Não ao  parlamentarismo

Ele lembra que em 21 de abril de 1993, os brasileiros participaram de um Plebiscito sobre forma e sistema de governo, determinado pelo artigo 2º do Ato das Disposições Constitucionais Transitórias (ADCT) da Constituição Federal. Dados do Superior Tribunal Eleitoral (TSE) mostram que num universo de 90.256.461 eleitores na época, 66.209.385 (73,36%) compareceram às urnas. Desses, 43.881.747 (66,28%) eleitores escolheram a República como forma de governo.

A Monarquia recebeu apenas 6.790.751 (10,26%) votos. Votaram em branco nesse item 6.813.179 (10,29%) eleitores, e, 8.741.289 (13,20%), anularam o voto. Já 36.685.630 (55,41%) eleitores optaram pelo sistema presidencialista de governo, e 16.415.585 (24,79%), pelo parlamentarista.
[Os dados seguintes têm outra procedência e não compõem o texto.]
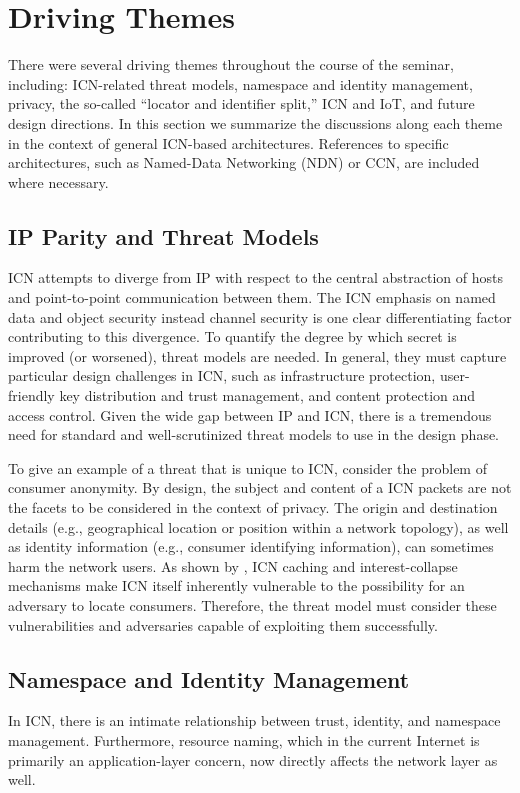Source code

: \section{Driving Themes} \label{sec:themes}
There were several driving themes throughout the course of the seminar, including:
ICN-related threat models, namespace and identity management, privacy, the
so-called ``locator and identifier split,'' ICN and IoT, and future design directions.
In this section we summarize the discussions along each theme in the context
of general ICN-based architectures. References to specific architectures, such as
Named-Data Networking (NDN) or CCN, are included where necessary.

\subsection{IP Parity and Threat Models}
ICN attempts to diverge from IP with respect
to the central abstraction of hosts and point-to-point communication between
them. The ICN emphasis on named data and object security instead channel security
is one clear differentiating factor contributing to this divergence. To quantify
the degree by which secret is improved (or worsened), threat models are needed.
In general, they must capture particular design challenges in ICN, such as
infrastructure protection, user-friendly key distribution and trust management, and
content protection and access control.  Given the wide gap between IP and ICN,
there is a tremendous need for standard and well-scrutinized threat models to use in the design phase.

To give an example of a threat that is unique to ICN, consider the
problem of consumer anonymity. By design, the subject and content
of a ICN packets are not the facets to be considered in the context of privacy.
The origin and destination details (e.g., geographical location or position within a network
topology), as well as identity information (e.g., consumer identifying information),
can sometimes harm the network users. As shown by \cite{compagno2015violating}, ICN caching and
interest-collapse mechanisms make ICN itself inherently vulnerable to the possibility for an
adversary to locate consumers. Therefore, the threat model must consider these vulnerabilities
and adversaries capable of exploiting them successfully.

\subsection{Namespace and Identity Management}
In ICN, there is an intimate relationship between trust, identity, and namespace management.
Furthermore, resource naming, which in the current Internet is primarily an application-layer
concern, now directly affects the network layer as well.

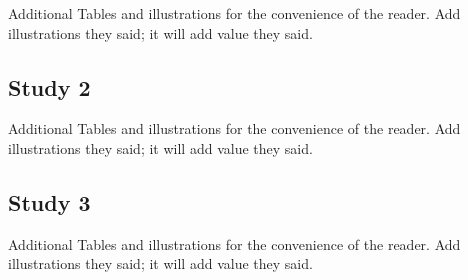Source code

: \documentclass[
  man]{apa6}
\begin{document}
Additional Tables and illustrations for the convenience of the reader. Add illustrations they said; it will add value they said.

\subsection{Study 2}\label{study-2-2}

Additional Tables and illustrations for the convenience of the reader. Add illustrations they said; it will add value they said.

\subsection{Study 3}\label{study-3-2}

Additional Tables and illustrations for the convenience of the reader. Add illustrations they said; it will add value they said.
\end{document}
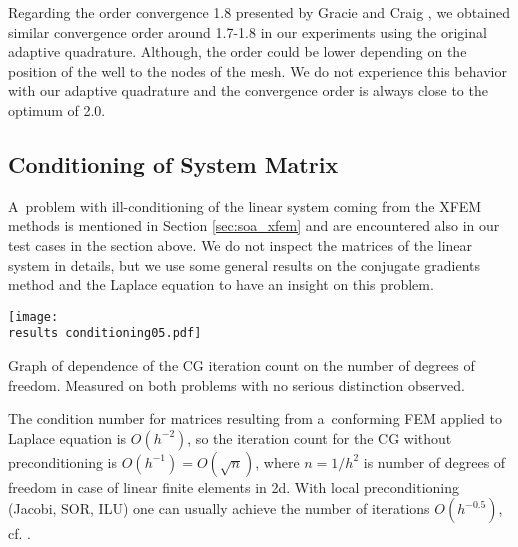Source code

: Regarding the order convergence 1.8 presented by Gracie and Craig \cite{gracie_modelling_2010}, we obtained similar convergence order 
around 1.7-1.8 in our experiments using the original adaptive quadrature. Although, the order could be lower 
depending on the position of the well to the nodes of the mesh. We do not experience this behavior with our adaptive
quadrature and the convergence order is always close to the optimum of 2.0.




\subsection{Conditioning of System Matrix} \label{sec:res_conditioning}
A~problem with ill-conditioning of the linear system coming from the XFEM methods is mentioned in Section \ref{sec:soa_xfem}
and are encountered also in our test cases in the section above. We do not inspect the matrices of the linear system in details, 
but we use some general results on the conjugate gradients method and the Laplace equation to have an insight on this problem.

\begin{graph}[!htb]
  \centering    
    \texttt{[image: \\results conditioning05.pdf]}
  \caption[CG iterations count in Test case 3.]{Graph of dependence of the CG iteration count on the 
  number of degrees of freedom. Measured on both problems with no serious distinction observed.}
  \label{graph:conditioning05}
\end{graph}
%

The condition number for matrices resulting from a~conforming FEM applied to Laplace equation is $O(h^{-2})$, so the iteration count 
for the CG without preconditioning is $O(h^{-1})=O(\sqrt{n})$, where $n=1/h^2$ is number of degrees of freedom in case of linear finite elements in 2d. 
With local preconditioning (Jacobi, SOR, ILU) one can usually achieve the number of iterations $O(h^{-0.5})$, cf. \cite{ern_evaluation_2006}.


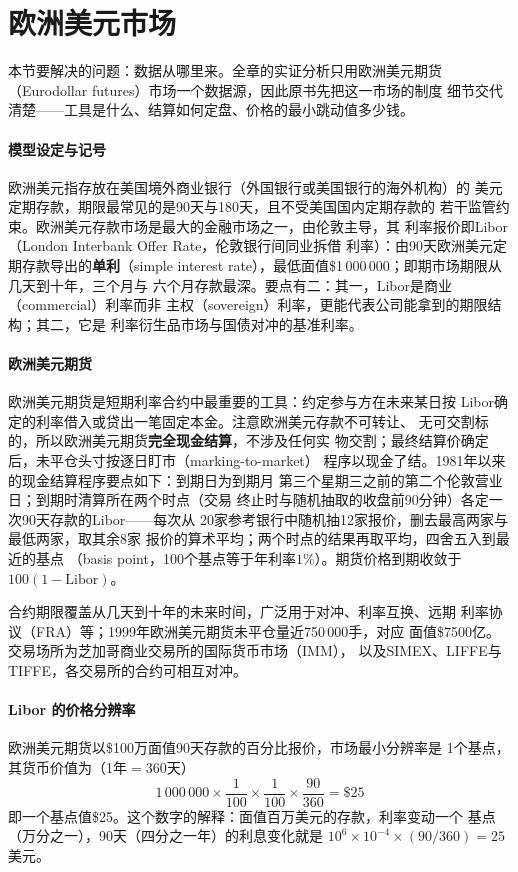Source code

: \section{欧洲美元市场}

本节要解决的问题：数据从哪里来。全章的实证分析只用欧洲美元期货
（Eurodollar futures）市场一个数据源，因此原书先把这一市场的制度
细节交代清楚——工具是什么、结算如何定盘、价格的最小跳动值多少钱。

\paragraph{模型设定与记号}
欧洲美元指存放在美国境外商业银行（外国银行或美国银行的海外机构）的
美元定期存款，期限最常见的是90天与180天，且不受美国国内定期存款的
若干监管约束。欧洲美元存款市场是最大的金融市场之一，由伦敦主导，其
利率报价即Libor（London Interbank Offer Rate，伦敦银行间同业拆借
利率）：由90天欧洲美元定期存款导出的\textbf{单利}（simple interest
rate），最低面值\$1\,000\,000；即期市场期限从几天到十年，三个月与
六个月存款最深。要点有二：其一，Libor是商业（commercial）利率而非
主权（sovereign）利率，更能代表公司能拿到的期限结构；其二，它是
利率衍生品市场与国债对冲的基准利率。

\paragraph{欧洲美元期货}
欧洲美元期货是短期利率合约中最重要的工具：约定参与方在未来某日按
Libor确定的利率借入或贷出一笔固定本金。注意欧洲美元存款不可转让、
无可交割标的，所以欧洲美元期货\textbf{完全现金结算}，不涉及任何实
物交割；最终结算价确定后，未平仓头寸按逐日盯市（marking-to-market）
程序以现金了结。1981年以来的现金结算程序要点如下：到期日为到期月
第三个星期三之前的第二个伦敦营业日；到期时清算所在两个时点（交易
终止时与随机抽取的收盘前90分钟）各定一次90天存款的Libor——每次从
20家参考银行中随机抽12家报价，删去最高两家与最低两家，取其余8家
报价的算术平均；两个时点的结果再取平均，四舍五入到最近的基点
（basis point，100个基点等于年利率$1\%$）。期货价格到期收敛于
$100(1-\text{Libor})$。

合约期限覆盖从几天到十年的未来时间，广泛用于对冲、利率互换、远期
利率协议（FRA）等；1999年欧洲美元期货未平仓量近750\,000手，对应
面值\$7500亿。交易场所为芝加哥商业交易所的国际货币市场（IMM），
以及SIMEX、LIFFE与TIFFE，各交易所的合约可相互对冲。

\paragraph{Libor 的价格分辨率}
欧洲美元期货以\$100万面值90天存款的百分比报价，市场最小分辨率是
1个基点，其货币价值为（1年$=360$天）
\begin{equation*}
1\,000\,000\times\frac{1}{100}\times\frac{1}{100}\times\frac{90}{360}=\$25
\end{equation*}
即一个基点值\$25。这个数字的解释：面值百万美元的存款，利率变动一个
基点（万分之一），90天（四分之一年）的利息变化就是
$10^6\times10^{-4}\times(90/360)=25$美元。

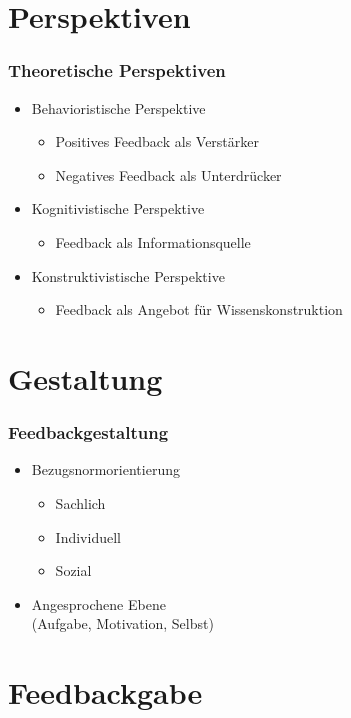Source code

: \section{Perspektiven}

\begin{frame}[<+->]
	\frametitle{Theoretische Perspektiven}
	\begin{itemize}
		\item Behavioristische Perspektive
		\begin{itemize}
			\item Positives Feedback als Verstärker
			\item Negatives Feedback als Unterdrücker
		\end{itemize}
		\item Kognitivistische Perspektive
		\begin{itemize}
			\item Feedback als Informationsquelle
		\end{itemize}
		\item Konstruktivistische Perspektive
		\begin{itemize}
		\item Feedback als Angebot für Wissenskonstruktion
		\end{itemize}
	\end{itemize}
\end{frame}

\section{Gestaltung}

\begin{frame}[<+->]
	\frametitle{Feedbackgestaltung}
	\begin{itemize}
		\item Bezugsnormorientierung
		\begin{itemize}
			\item Sachlich
			\item Individuell
			\item Sozial
		\end{itemize}
		\item Angesprochene Ebene\\
			(Aufgabe, Motivation, Selbst)
	\end{itemize}
\end{frame}

\section{Feedbackgabe}

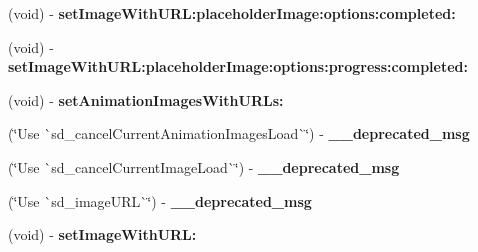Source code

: \begin{DoxyCompactItemize}
\item 
\mbox{\label{category_u_i_image_view_07_web_cache_deprecated_08_ab6d74e590766c217b23f326339591e1d}} 
(void) -\/ {\bfseries set\+Image\+With\+U\+R\+L\+:placeholder\+Image\+:options\+:completed\+:}
\item 
\mbox{\label{category_u_i_image_view_07_web_cache_deprecated_08_a828f2953a000953933379e6400acad98}} 
(void) -\/ {\bfseries set\+Image\+With\+U\+R\+L\+:placeholder\+Image\+:options\+:progress\+:completed\+:}
\item 
\mbox{\label{category_u_i_image_view_07_web_cache_deprecated_08_ad1d56b45c88fda02294d2df8c820c175}} 
(void) -\/ {\bfseries set\+Animation\+Images\+With\+U\+R\+Ls\+:}
\item 
\mbox{\label{category_u_i_image_view_07_web_cache_deprecated_08_ac76fd2691079d4ecf8e24913a99ceb60}} 
(\char`\"{}Use \`{}sd\+\_\+cancel\+Current\+Animation\+Images\+Load\`{}\char`\"{}) -\/ {\bfseries \+\_\+\+\_\+deprecated\+\_\+msg}
\item 
\mbox{\label{category_u_i_image_view_07_web_cache_deprecated_08_a0184d8f358c9009de3cf96d844df495b}} 
(\char`\"{}Use \`{}sd\+\_\+cancel\+Current\+Image\+Load\`{}\char`\"{}) -\/ {\bfseries \+\_\+\+\_\+deprecated\+\_\+msg}
\item 
\mbox{\label{category_u_i_image_view_07_web_cache_deprecated_08_abce1b9f769f99947aa3b2829fb1a977a}} 
(\char`\"{}Use \`{}sd\+\_\+image\+U\+RL\`{}\char`\"{}) -\/ {\bfseries \+\_\+\+\_\+deprecated\+\_\+msg}
\item 
\mbox{\label{category_u_i_image_view_07_web_cache_deprecated_08_ab266b5f32655763bcc040d89fde5515f}} 
(void) -\/ {\bfseries set\+Image\+With\+U\+R\+L\+:}
\item 
\mbox{\label{category_u_i_image_view_07_web_cache_deprecated_08_aa8fe46f136bc683f2b9a1774f3b14c1e}} 

\end{DoxyCompactItemize}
Votaram em branco neste item 3.193.763 (4,82%) eleitores, e 9.712.913 (14,67%) votaram nulo.

Importante ressaltar que, se de um lado, o Brasil tem uma trajetória histórica de golpes de Estado, por outro, há um longo histórico de resistência. Tanto é que a ditadura militar que Braga Netto exalta foi um dos períodos em que os generais desapareceram com milhares de brasileiros que resistiram e denunciaram a falcatrua. Além disso, o brasileiro, deliberadamente, não aceita o parlamentarismo. No dia 6 de janeiro de 1963, os brasileiros foram convocados, pela primeira vez na história, a participarem de uma consulta popular para opinarem sobre a manutenção do regime parlamentarista, que então vigorava, ou se deveria retornar o presidencialismo. Venceu o presidencialismo.